Liver failure is severe deterioration of liver function. Liver failure occurs when a large portion of the liver is damaged due to any type of liver disorder. Symptoms may include:
- Tendency to bruise or bleed easily
- Impaired brain function
- General failing health
- Loss of appetite
Chronic Liver Disease/Cirrhosis
Cirrhosis is when scar tissue replaces healthy liver tissue. This stops the liver from working normally.
Cirrhosis is a long-term (chronic) liver disease. The damage to your liver builds up over time.

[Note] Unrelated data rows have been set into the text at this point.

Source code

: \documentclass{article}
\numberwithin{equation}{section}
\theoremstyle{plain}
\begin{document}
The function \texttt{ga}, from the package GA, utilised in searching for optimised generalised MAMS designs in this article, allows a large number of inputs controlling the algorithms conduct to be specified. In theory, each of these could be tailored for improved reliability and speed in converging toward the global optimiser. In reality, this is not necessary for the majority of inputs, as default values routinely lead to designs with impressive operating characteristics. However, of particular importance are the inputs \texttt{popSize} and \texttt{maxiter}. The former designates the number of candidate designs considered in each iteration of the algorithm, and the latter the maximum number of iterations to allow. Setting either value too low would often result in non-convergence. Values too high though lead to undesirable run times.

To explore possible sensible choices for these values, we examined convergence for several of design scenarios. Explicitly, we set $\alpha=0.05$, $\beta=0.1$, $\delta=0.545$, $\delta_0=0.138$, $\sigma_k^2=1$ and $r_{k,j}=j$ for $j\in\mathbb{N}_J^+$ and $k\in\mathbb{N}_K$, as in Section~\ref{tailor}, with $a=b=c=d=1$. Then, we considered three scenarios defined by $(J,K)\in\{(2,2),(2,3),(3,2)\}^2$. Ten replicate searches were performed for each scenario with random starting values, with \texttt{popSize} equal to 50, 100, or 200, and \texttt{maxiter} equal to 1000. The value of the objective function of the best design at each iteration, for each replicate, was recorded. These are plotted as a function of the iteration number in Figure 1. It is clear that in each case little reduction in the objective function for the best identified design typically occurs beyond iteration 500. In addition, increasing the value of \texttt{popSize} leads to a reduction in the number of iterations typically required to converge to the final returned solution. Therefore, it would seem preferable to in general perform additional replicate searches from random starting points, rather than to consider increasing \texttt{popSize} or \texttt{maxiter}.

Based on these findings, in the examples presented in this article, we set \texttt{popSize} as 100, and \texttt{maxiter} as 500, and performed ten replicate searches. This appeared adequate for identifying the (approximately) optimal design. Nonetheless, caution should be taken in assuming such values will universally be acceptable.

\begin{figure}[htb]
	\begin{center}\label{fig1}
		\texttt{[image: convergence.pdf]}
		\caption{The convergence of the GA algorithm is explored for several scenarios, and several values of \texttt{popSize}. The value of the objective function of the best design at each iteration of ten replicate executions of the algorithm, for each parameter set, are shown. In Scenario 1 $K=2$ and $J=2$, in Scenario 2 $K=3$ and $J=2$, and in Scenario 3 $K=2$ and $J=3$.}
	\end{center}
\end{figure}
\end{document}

The liver is your body’s largest internal organ. It lies up under your ribs on the right side of your belly.
The liver does many important things including:
- Removes waste from the body, such as toxins and medicines
- Makes bile to help digest food
- Stores sugar that the body uses for energy
- Makes new proteins
When you have cirrhosis, scar tissue slows the flow of blood through the liver. Over time, the liver can’t work the way it should.
In severe cases, the liver gets so badly damaged that it stops working. This is called liver failure.
What causes cirrhosis?
The most common causes of cirrhosis are:
- Hepatitis and other viruses
- Alcohol abuse
- Nonalcoholic fatty liver disease (this happens from metabolic syndrome and is caused by conditions such as obesity, high cholesterol and triglycerides, and high blood pressure)
Other less common causes of cirrhosis may include:
- Autoimmune disorders, where the body’s infection-fighting system (immune system) attacks healthy tissue
- Blocked or damaged tubes (bile ducts) that carry bile from the liver to the intestine
- Use of certain medicines
- Exposure to certain toxic chemicals
- Repeated episodes of heart failure with blood buildup in the liver
- Parasite infections
Some diseases passed from parent to child (inherited diseases) may also cause cirrhosis. These may include:
- Alpha1-antitrypsin deficiency
- High blood galactose levels
- Glycogen storage diseases
- Cystic fibrosis
- Porphyria (a disorder in which certain chemicals build up in the blood)
- Hereditary buildup of too much copper (Wilson disease) or iron (hemochromatosis) in the body
What are the symptoms of cirrhosis?
Your symptoms may vary, depending on how severe your cirrhosis is. Mild cirrhosis may not cause any symptoms at all.
Symptoms may include:
- Fluid buildup in the belly (ascites)
- Vomiting blood, often from bleeding in the blood vessels in the food pipe (esophagus)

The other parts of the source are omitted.